荷物の輸送を専門としたエレベーターを工場や倉庫に設置することは、これまで以上の作業量を確保することにもつながるでしょう。

そこでこちらでは荷物用エレベーター・リフトの基本的な仕組みと、メンテナンス方法について解説します。

併せてもうひとつの選択肢となる垂直搬送機の特徴についても確認するので、エレベーターの導入から事業の効率化を考える際には参考にしてみてください。

荷物用エレベーターとは

荷物用エレベーターとは、文字通り荷物の運搬を目的とした昇降機のことです。

人もしくは荷物を運搬する昇降機は、建築基準法によって以下の2種類に分けられます。

エレベーター:かごの面積1㎡超又は高さ1.2m超のもの

小荷物専用昇降機:かごの面積1㎡以下かつ高さ1.2m以下のもの

昇降機という機器の中でまず「エレベーター」と「小荷物専用昇降機」が区分され、そこからさらに「乗用エレベーター」と「荷物用エレベーター」「寝台用エレベーター」「自動車用エレベーター」などに分けられるのです。

つまり荷物用エレベーターとは、「かごの面積1㎡超又は高さ1.2m超のもの」で、「荷物を運ぶことを目的とした昇降機」と定義できるでしょう。

小荷物専用昇降機は一切人が乗ることができず、文字通り荷物を運ぶためだけの昇降機 となります。

一方で荷物用エレベーターは、荷扱者や運転者の搭乗が可能となっているのが特徴です。

荷物用エレベーターの仕組みについて

上記のような特徴を持つ荷物用エレベーターには、主に「ロープ式」と「油圧式」という2つの種類があり、それぞれ昇降の仕組みも異なっています。

まずは昇降形式ごとの仕組みを、下記で確認してみましょう。

ロープ式

荷物用エレベーターでは、「トラクション型」と呼ばれるロープ式の仕組みが多く採用されています。

荷物を運ぶかごとつり合いとなる重りを「つるべ式」につなぐ形になっていて、設置した巻上機のレールを使って昇降するのが特徴です。

長い距離を昇降させる必要があり、ある程度のスピードが必要な場合などに役立つ形式となります。

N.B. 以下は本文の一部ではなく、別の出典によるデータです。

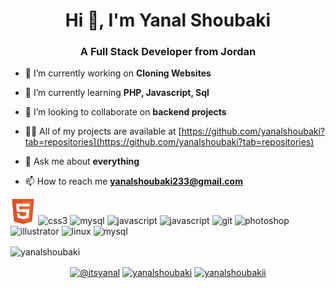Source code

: <h1 align="center">Hi 👋, I'm Yanal Shoubaki</h1>
<h3 align="center">A Full Stack Developer from Jordan</h3>

- 🔭 I’m currently working on **Cloning Websites**

- 🌱 I’m currently learning **PHP, Javascript, Sql**

- 👯 I’m looking to collaborate on **backend projects**

- 👨‍💻 All of my projects are available at [https://github.com/yanalshoubaki?tab=repositories](https://github.com/yanalshoubaki?tab=repositories)

- 💬 Ask me about **everything**

- 📫 How to reach me **yanalshoubaki233@gmail.com**

<p align="left">
  <img src="https://raw.githubusercontent.com/yanalshoubaki/yanalshoubaki/main/icons/html.svg" alt="android" width="40" height="40"/>
  <img src="https://devicons.github.io/devicon/devicon.git/icons/css3/css3-original-wordmark.svg" alt="css3" width="40" height="40"/> 
  <img src="https://devicons.github.io/devicon/devicon.git/icons/sass/sass-original.svg" alt="mysql" width="40" height="40"/> 
  <img src="https://devicons.github.io/devicon/devicon.git/icons/javascript/javascript-original.svg" alt="javascript" width="40" height="40"/> 
  <img src="https://devicons.github.io/devicon/devicon.git/icons/jquery/jquery-original-wordmark.svg" alt="javascript" width="40" height="40"/> 
  <img src="https://www.vectorlogo.zone/logos/git-scm/git-scm-icon.svg" alt="git" width="40" height="40"/> 
  <img src="https://devicons.github.io/devicon/devicon.git/icons/photoshop/photoshop-plain.svg" alt="photoshop" width="40" height="40"/> 
  <img src="https://www.vectorlogo.zone/logos/adobe_illustrator/adobe_illustrator-icon.svg" alt="illustrator" width="40" height="40"/> 
  <img src="https://devicons.github.io/devicon/devicon.git/icons/linux/linux-original.svg" alt="linux" width="40" height="40"/> 
  <img src="https://devicons.github.io/devicon/devicon.git/icons/mysql/mysql-original-wordmark.svg" alt="mysql" width="40" height="40"/> 
</p>
<p>
  <img align="center" src="https://github-readme-stats.vercel.app/api/top-langs/?username=yanalshoubaki&layout=compact&hide=html" alt="yanalshoubaki" />
</p>

<p align="center">
<a href="https://twitter.com/@itsyanal" target="blank"><img align="center" src="https://cdn.jsdelivr.net/npm/simple-icons@3.0.1/icons/twitter.svg" alt="@itsyanal" height="30" width="30" /></a>
<a href="https://linkedin.com/in/yanalshoubaki" target="blank"><img align="center" src="https://cdn.jsdelivr.net/npm/simple-icons@3.0.1/icons/linkedin.svg" alt="yanalshoubaki" height="30" width="30" /></a>
<a href="https://instagram.com/yanalshoubakii" target="blank"><img align="center" src="https://cdn.jsdelivr.net/npm/simple-icons@3.0.1/icons/instagram.svg" alt="yanalshoubakii" height="30" width="30" /></a>
</p>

また、つり合いの重りを使っているため、ランニングコストを抑えて利用できる点も導入におけるメリットです。

油圧式

主に低層で昇降機能を利用する場合には、油圧式による荷物用エレベーターも検討されます。

油圧式とは、油の圧力を活用してかごを昇降させる仕組みのことです。

直接式(ダイレクトプランジャー式)と間接式(インダイレクトプランジャー式)といった複数のスタイルがあり、それぞれ以下のような仕組みを取っています

<直接式(ダイレクトプランジャー式)>

油圧ジャッキを荷物用エレベーターの底の部分に設置して、直接かごを昇降させる方法です。

上部に機械室を設置する必要がなく、高さ制限がある場所などで利用しやすくなります。

<間接式(インダイレクトプランジャー式)>

油圧シリンダーをかごの側面や後部に設置し、プランジャーの動きをロープなどに間接的に伝えることで荷物用エレベーターを動かす仕組みです。

油圧ジャッキを埋める必要がなく、効率良くかごの昇降が行えます。

油圧式は建物の上部に重荷がかからないため、重たい物を運ぶのに適している仕組みです。

また、仕組みの設置場所も基本的に荷物用エレベーター下部になるので、多くの建物に採用しやすいというメリットがあります。

荷物を輸送する簡易リフトとは

簡易リフトとは、「労働安全衛生法」の第1条の9によって定められている、荷物用エレベーターのことです。

建築基準法の分類と似ていますが、かごの面積が1平方メ-トル以下、「または」天井の高さが1.2メートル以下となっている点などが違いとなります。

導入の際には労働安全衛生法と建築基準法の両方を確認し、設置した荷物用エレベーターが違法な状態とならないように注意する必要があるでしょう。

荷物用エレベーターを安全に動かすにはメンテナンスが必要

荷物用エレベーターを安全に運用していくためには、定期的なメンテナンスが欠かせません。

建築基準法によって荷物用エレベーターの定期検査・保守点検は義務となっているため、導入の際にはメンテナンスまで考えておく必要があるでしょう。

荷物用エレベーターは、チリや埃によってできた傷などによって、部品が摩耗することは避けられません。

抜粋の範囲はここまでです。